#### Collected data

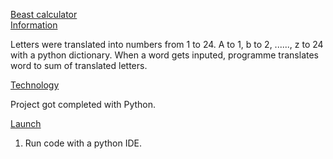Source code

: <ins>Beast calculator</ins><br>
<ins>Information</ins><br>

Letters were translated into numbers from 1 to 24. A to 1, b to 2, ......, z to 24 with a python dictionary. When a word gets inputed, programme translates word to 
sum of translated letters.<br>
  
<ins>Technology</ins><br>
  
Project got completed with Python. <br>
  
<ins>Launch</ins><br>
1. Run code with a python IDE.
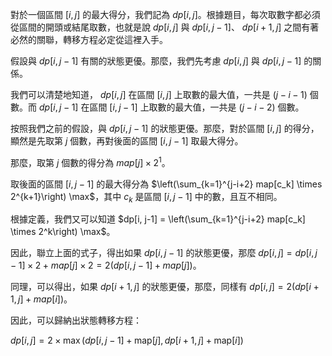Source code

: 對於一個區間 $[i, j]$ 的最大得分，我們記為 $dp[i, j]$。根據題目，每次取數字都必須從區間的開頭或結尾取數，也就是說 $dp[i, j]$ 與 $dp[i, j-1]$、 $dp[i+1, j]$ 之間有著必然的關聯，轉移方程必定從這裡入手。

假設與 $dp[i, j-1]$ 有關的狀態更優。那麼，我們先考慮 $dp[i, j]$ 與 $dp[i, j-1]$ 的關係。

我們可以清楚地知道， $dp[i, j]$ 在區間 $[i, j]$ 上取數的最大值，一共是 $(j-i-1)$ 個數。而 $dp[i, j-1]$ 在區間 $[i, j-1]$ 上取數的最大值，一共是 $(j-i-2)$ 個數。

按照我們之前的假設，與 $dp[i, j-1]$ 的狀態更優。那麼，對於區間 $[i, j]$ 的得分，顯然是先取第 $j$ 個數，再對後面的區間 $[i, j-1]$ 取最大得分。

那麼，取第 $j$ 個數的得分為 $map[j] \times 2^1$。

取後面的區間 $[i, j-1]$ 的最大得分為 $\left(\sum_{k=1}^{j-i+2} map[c_k] \times 2^{k+1}\right) \max$，其中 $c_k$ 是區間 $[i, j-1]$ 中的數，且互不相同。

根據定義，我們又可以知道 $dp[i, j-1] = \left(\sum_{k=1}^{j-i+2} map[c_k] \times 2^k\right) \max$。

因此，聯立上面的式子，得出如果 $dp[i, j-1]$ 的狀態更優，那麼 $dp[i, j] = dp[i, j-1] \times 2 + map[j] \times 2 = 2(dp[i, j-1] + map[j])$。

同理，可以得出，如果 $dp[i+1, j]$ 的狀態更優，那麼，同樣有 $dp[i, j] = 2(dp[i+1, j] + map[i])$。

因此，可以歸納出狀態轉移方程：

$dp[i, j] = 2 \times \max(dp[i, j-1] + \text{map}[j], dp[i+1, j] + \text{map}[i])$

#### WHAT TO WORK ON
With the pictures left aside, write out all of the records above exactly.

#### OUTPUT OF THE TASK
Source code

: <ins>Beast calculator</ins><br>
<ins>Information</ins><br>

Letters were translated into numbers from 1 to 24. A to 1, b to 2, ......, z to 24 with a python dictionary. When a word gets inputed, programme translates word to 
sum of translated letters.<br>
  
<ins>Technology</ins><br>
  
Project got completed with Python. <br>
  
<ins>Launch</ins><br>
1. Run code with a python IDE.
Source code

: 對於一個區間 $[i, j]$ 的最大得分，我們記為 $dp[i, j]$。根據題目，每次取數字都必須從區間的開頭或結尾取數，也就是說 $dp[i, j]$ 與 $dp[i, j-1]$、 $dp[i+1, j]$ 之間有著必然的關聯，轉移方程必定從這裡入手。

假設與 $dp[i, j-1]$ 有關的狀態更優。那麼，我們先考慮 $dp[i, j]$ 與 $dp[i, j-1]$ 的關係。

我們可以清楚地知道， $dp[i, j]$ 在區間 $[i, j]$ 上取數的最大值，一共是 $(j-i-1)$ 個數。而 $dp[i, j-1]$ 在區間 $[i, j-1]$ 上取數的最大值，一共是 $(j-i-2)$ 個數。

按照我們之前的假設，與 $dp[i, j-1]$ 的狀態更優。那麼，對於區間 $[i, j]$ 的得分，顯然是先取第 $j$ 個數，再對後面的區間 $[i, j-1]$ 取最大得分。

那麼，取第 $j$ 個數的得分為 $map[j] \times 2^1$。

取後面的區間 $[i, j-1]$ 的最大得分為 $\left(\sum_{k=1}^{j-i+2} map[c_k] \times 2^{k+1}\right) \max$，其中 $c_k$ 是區間 $[i, j-1]$ 中的數，且互不相同。

根據定義，我們又可以知道 $dp[i, j-1] = \left(\sum_{k=1}^{j-i+2} map[c_k] \times 2^k\right) \max$。

因此，聯立上面的式子，得出如果 $dp[i, j-1]$ 的狀態更優，那麼 $dp[i, j] = dp[i, j-1] \times 2 + map[j] \times 2 = 2(dp[i, j-1] + map[j])$。

同理，可以得出，如果 $dp[i+1, j]$ 的狀態更優，那麼，同樣有 $dp[i, j] = 2(dp[i+1, j] + map[i])$。

因此，可以歸納出狀態轉移方程：

$dp[i, j] = 2 \times \max(dp[i, j-1] + \text{map}[j], dp[i+1, j] + \text{map}[i])$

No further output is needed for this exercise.